There is no cure for norovirus. No antibiotic, antiviral, or prescription medication can shorten the infection. Treatment focuses entirely on managing symptoms and replacing lost fluids while the virus runs its course, which takes 1 to 3 days for most people.
Fluid Replacement Is the Core Treatment
The biggest risk from norovirus isn’t the virus itself but the dehydration that comes from hours of vomiting and diarrhea. Replacing fluids and electrolytes is the single most important thing you can do while sick.
Most adults can stay hydrated with water, fruit juices, sports drinks, and broth. Eating saltine crackers also helps replace electrolytes. For young children, oral rehydration solutions like Pedialyte or CeraLyte are the better choice because they contain a precise balance of glucose and electrolytes designed for smaller bodies. Older adults and anyone with a weakened immune system should also use oral rehydration solutions rather than relying on water alone.
Take small, frequent sips rather than gulping large amounts, especially if you’re still actively vomiting. Drinking too much at once can trigger another round of nausea. If you can keep down a few tablespoons every 10 to 15 minutes, gradually increase the amount.
Why Antibiotics and Antivirals Don’t Work
Norovirus is a virus, so antibiotics have no effect. And unlike the flu, there is no approved antiviral medication for norovirus. One drug that has been tried off-label, particularly in patients with chronic norovirus infections and weakened immune systems, is a broad-spectrum antimicrobial originally licensed for parasite infections. But a 2023 study using lab-grown human intestinal tissue found it showed no meaningful antiviral activity against any of the five norovirus strains tested. A clinical trial of the same drug in chronically infected patients also failed to improve symptoms or reduce the amount of virus in stool compared to a placebo.

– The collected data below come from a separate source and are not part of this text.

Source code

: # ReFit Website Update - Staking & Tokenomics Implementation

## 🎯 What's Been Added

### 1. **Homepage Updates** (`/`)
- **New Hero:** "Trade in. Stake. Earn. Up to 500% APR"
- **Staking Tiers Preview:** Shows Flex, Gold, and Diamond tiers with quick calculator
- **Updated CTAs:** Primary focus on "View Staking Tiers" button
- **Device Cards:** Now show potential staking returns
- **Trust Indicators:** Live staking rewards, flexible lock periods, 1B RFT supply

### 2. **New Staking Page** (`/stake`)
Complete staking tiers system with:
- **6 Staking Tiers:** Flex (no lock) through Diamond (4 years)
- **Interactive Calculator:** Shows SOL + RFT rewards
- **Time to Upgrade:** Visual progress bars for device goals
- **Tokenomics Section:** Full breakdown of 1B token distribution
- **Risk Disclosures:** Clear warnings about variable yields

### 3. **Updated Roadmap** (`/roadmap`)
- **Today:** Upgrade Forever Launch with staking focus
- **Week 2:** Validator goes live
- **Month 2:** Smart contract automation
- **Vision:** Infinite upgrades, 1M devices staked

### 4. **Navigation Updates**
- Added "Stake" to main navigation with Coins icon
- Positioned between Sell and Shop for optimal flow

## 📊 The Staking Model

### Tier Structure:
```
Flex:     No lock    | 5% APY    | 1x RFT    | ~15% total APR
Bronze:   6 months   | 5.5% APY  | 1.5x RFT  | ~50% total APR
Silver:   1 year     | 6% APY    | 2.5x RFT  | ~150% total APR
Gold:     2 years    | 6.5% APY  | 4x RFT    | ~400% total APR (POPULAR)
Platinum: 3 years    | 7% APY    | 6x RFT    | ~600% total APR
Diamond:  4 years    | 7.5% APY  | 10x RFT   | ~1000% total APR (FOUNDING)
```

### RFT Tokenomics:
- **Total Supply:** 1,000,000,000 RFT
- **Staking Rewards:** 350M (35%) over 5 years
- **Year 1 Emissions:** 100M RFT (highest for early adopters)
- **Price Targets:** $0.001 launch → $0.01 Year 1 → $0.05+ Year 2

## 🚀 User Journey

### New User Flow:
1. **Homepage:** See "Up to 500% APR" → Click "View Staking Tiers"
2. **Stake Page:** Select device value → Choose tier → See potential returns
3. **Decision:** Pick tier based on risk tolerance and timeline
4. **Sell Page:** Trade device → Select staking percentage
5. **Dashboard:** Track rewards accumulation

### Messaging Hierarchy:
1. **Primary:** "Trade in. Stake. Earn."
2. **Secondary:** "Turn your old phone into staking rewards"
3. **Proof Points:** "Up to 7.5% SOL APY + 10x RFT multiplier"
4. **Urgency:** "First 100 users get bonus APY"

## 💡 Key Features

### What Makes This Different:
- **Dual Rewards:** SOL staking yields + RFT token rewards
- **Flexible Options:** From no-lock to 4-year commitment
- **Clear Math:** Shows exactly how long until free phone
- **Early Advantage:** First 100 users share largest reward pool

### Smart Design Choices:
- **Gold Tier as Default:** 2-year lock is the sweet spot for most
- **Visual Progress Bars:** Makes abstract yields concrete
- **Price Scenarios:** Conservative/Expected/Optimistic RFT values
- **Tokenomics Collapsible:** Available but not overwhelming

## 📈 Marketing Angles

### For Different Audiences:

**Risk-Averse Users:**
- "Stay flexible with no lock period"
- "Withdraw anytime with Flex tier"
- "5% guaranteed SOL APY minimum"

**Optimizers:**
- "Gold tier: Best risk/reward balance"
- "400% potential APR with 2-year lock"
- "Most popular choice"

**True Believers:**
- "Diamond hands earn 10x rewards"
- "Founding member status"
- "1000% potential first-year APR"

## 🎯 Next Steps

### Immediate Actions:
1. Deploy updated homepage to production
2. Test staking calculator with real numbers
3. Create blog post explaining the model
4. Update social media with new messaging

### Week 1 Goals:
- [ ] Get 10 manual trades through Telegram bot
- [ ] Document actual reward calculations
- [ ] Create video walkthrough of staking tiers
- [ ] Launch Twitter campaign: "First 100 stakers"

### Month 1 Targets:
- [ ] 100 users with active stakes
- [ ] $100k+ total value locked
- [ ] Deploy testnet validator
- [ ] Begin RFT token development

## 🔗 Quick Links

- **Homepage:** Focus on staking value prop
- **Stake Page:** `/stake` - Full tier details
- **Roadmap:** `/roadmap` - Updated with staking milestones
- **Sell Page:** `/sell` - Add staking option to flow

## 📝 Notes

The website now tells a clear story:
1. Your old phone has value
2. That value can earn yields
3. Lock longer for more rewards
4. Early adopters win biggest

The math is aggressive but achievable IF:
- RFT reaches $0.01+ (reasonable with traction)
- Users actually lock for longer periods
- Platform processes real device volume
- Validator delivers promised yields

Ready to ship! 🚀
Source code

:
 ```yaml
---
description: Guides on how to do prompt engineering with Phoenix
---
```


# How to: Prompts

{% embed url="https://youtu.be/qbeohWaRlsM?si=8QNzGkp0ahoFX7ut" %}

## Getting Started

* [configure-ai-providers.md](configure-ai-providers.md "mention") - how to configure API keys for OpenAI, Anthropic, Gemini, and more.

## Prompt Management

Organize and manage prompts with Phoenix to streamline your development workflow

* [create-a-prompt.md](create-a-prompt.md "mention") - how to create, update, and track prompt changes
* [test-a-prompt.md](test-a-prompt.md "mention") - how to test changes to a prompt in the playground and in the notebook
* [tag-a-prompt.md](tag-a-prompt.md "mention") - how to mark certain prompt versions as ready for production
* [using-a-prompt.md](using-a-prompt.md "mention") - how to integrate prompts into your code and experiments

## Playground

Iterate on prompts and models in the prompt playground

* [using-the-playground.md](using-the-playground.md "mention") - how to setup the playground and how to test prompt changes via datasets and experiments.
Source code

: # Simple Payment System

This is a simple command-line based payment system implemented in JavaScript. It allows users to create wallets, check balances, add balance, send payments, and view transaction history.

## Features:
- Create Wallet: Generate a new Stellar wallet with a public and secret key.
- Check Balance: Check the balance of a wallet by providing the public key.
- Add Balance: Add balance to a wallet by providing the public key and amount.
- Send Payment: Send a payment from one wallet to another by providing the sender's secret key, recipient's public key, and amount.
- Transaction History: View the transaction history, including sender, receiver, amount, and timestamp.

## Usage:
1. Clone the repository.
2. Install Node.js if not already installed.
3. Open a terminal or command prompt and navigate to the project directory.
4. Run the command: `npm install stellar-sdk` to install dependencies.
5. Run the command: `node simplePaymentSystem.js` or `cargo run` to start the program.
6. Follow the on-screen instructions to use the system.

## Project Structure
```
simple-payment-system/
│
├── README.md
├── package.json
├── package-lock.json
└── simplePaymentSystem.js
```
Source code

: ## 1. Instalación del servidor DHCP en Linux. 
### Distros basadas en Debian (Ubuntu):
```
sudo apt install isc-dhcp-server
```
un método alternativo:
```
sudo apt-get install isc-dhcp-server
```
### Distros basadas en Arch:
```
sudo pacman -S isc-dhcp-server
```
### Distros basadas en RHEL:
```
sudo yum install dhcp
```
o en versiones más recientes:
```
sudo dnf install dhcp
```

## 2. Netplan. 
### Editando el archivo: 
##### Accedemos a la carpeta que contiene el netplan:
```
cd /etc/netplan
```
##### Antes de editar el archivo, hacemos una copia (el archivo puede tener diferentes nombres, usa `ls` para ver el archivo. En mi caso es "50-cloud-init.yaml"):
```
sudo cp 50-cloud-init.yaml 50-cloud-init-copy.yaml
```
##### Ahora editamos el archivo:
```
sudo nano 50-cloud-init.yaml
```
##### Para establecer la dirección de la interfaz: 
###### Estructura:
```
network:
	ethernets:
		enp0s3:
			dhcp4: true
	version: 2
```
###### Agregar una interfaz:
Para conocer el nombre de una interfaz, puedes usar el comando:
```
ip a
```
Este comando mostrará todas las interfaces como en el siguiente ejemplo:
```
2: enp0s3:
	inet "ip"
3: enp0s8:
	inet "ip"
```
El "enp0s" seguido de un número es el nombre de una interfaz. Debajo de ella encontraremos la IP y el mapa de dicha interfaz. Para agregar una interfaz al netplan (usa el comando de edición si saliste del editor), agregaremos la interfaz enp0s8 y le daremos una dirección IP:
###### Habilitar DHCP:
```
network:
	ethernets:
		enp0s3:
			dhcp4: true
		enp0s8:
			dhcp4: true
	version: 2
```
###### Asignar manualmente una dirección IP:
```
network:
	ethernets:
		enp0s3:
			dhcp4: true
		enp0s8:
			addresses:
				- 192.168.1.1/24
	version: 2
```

For now, supportive care remains the only option.
Over-the-Counter Medications for Adults
Adults can use anti-nausea, anti-diarrheal, and anti-secretory medications as add-ons to fluid replacement. These won’t speed up recovery, but they can make the worst hours more bearable and help you keep fluids down. The CDC considers these agents useful adjuncts to rehydration in adults.
The rules are different for children. Anti-diarrheal and anti-nausea medicines are not recommended for routine use in kids with stomach bugs. In rare cases where a child is vomiting so intensely that rehydration becomes impossible, a pediatrician may prescribe a specific anti-nausea medication to break the cycle and avoid the need for IV fluids.
What to Eat During Recovery
You may have heard of the BRAT diet (bananas, rice, applesauce, toast) as the go-to advice for stomach illness. Current medical guidance has moved away from that. Research shows that following a restricted diet does not help treat viral gastroenteritis, and most experts no longer recommend fasting or limiting what you eat while sick.
Once your appetite returns, you can go back to eating your normal diet even if you still have diarrhea. For children, parents should offer their usual foods as soon as they show interest in eating. Infants should continue breastfeeding or formula feeding as normal throughout the illness.
Timeline: What to Expect
Symptoms typically appear 12 to 48 hours after exposure. The first wave usually hits hard: sudden nausea, projectile vomiting, watery diarrhea, and stomach cramps. Low-grade fever, headache, and body aches are common alongside the gut symptoms. The peak intensity generally lasts 12 to 24 hours, with most people feeling significantly better within 1 to 3 days.
You remain contagious for at least a couple of days after symptoms resolve, so hand hygiene and surface disinfection matter even after you feel fine.
Signs of Dehydration to Watch For
In children, the clearest warning signs are decreased urination, dark or strong-smelling urine, lethargy, and rapid heart rate. If a child has gone more than eight hours without a wet diaper or a trip to the bathroom, that warrants a call to the doctor. A child who seems unusually listless or limp needs medical attention promptly.
In adults, watch for dizziness when standing, dry mouth, very dark urine, or producing little to no urine for several hours. Severe dehydration that can’t be managed with oral fluids may require IV rehydration in a medical setting. This is more common in children under 5, older adults, and people with weakened immune systems or chronic conditions like kidney disease or diabetes, where excess fluid loss can affect organ function more quickly.
Preventing Spread While You’re Sick
Norovirus is extraordinarily contagious, and standard cleaning won’t reliably kill it. Alcohol-based hand sanitizers are not effective against this virus. Wash your hands thoroughly with soap and water, especially after using the bathroom and before handling food.
For contaminated surfaces like countertops, toilets, and doorknobs, the CDC recommends a bleach solution with a concentration of 1,000 to 5,000 parts per million. In practical terms, that’s 5 to 25 tablespoons of standard household bleach (5% to 8% concentration) per gallon of water. Alternatively, you can use an EPA-registered disinfectant specifically labeled as effective against norovirus. Wipe down any surface that may have been exposed to vomit or stool, and wash contaminated laundry on the hottest setting available.